* **Listed entries**:

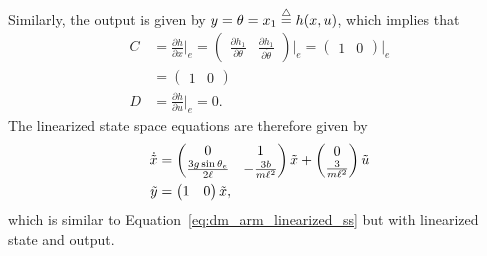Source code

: Similarly, the output is given by $y=\theta = x_1 \stackrel{\triangle}{=} h(x,u)$, which implies that
\begin{align*}
C &= \frac{\partial h}{\partial x}\Big|_e = \begin{pmatrix} \frac{\partial h_1}{\partial \theta} & \frac{\partial h_1}{\partial \dot{\theta}} \end{pmatrix}\Big|_e 
= \begin{pmatrix} 1 & 0 \end{pmatrix}\Big|_e \\
&= \begin{pmatrix} 1 & 0 \end{pmatrix} \\
D &= \frac{\partial h}{\partial u}\Big|_e = 0.
\end{align*}
The linearized state space equations are therefore given by
\begin{align*}
\dot{\tilde{x}} &= \begin{pmatrix} 0 & 1 \\ \frac{3g\sin\theta_e}{2\ell} & -\frac{3b}{m\ell^2} \end{pmatrix} \tilde{x} + \begin{pmatrix} 0 \\ \frac{3}{m\ell^2} \end{pmatrix} \tilde{u} 
\notag \\
\tilde{y} &= \begin{pmatrix} 1 & 0\end{pmatrix} \tilde{x},
\end{align*}
which is similar to Equation~\eqref{eq:dm_arm_linearized_ss} but with linearized state and output.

* **Task to carry out**:
What is needed is the whole listing again, set down exactly, without its pictures.

* **Task result**:
Source code

: Similarly, the output is given by $y=\theta = x_1 \stackrel{\triangle}{=} h(x,u)$, which implies that
\begin{align*}
C &= \frac{\partial h}{\partial x}\Big|_e = \begin{pmatrix} \frac{\partial h_1}{\partial \theta} & \frac{\partial h_1}{\partial \dot{\theta}} \end{pmatrix}\Big|_e 
= \begin{pmatrix} 1 & 0 \end{pmatrix}\Big|_e \\
&= \begin{pmatrix} 1 & 0 \end{pmatrix} \\
D &= \frac{\partial h}{\partial u}\Big|_e = 0.
\end{align*}
The linearized state space equations are therefore given by
\begin{align*}
\dot{\tilde{x}} &= \begin{pmatrix} 0 & 1 \\ \frac{3g\sin\theta_e}{2\ell} & -\frac{3b}{m\ell^2} \end{pmatrix} \tilde{x} + \begin{pmatrix} 0 \\ \frac{3}{m\ell^2} \end{pmatrix} \tilde{u} 
\notag \\
\tilde{y} &= \begin{pmatrix} 1 & 0\end{pmatrix} \tilde{x},
\end{align*}
which is similar to Equation~\eqref{eq:dm_arm_linearized_ss} but with linearized state and output.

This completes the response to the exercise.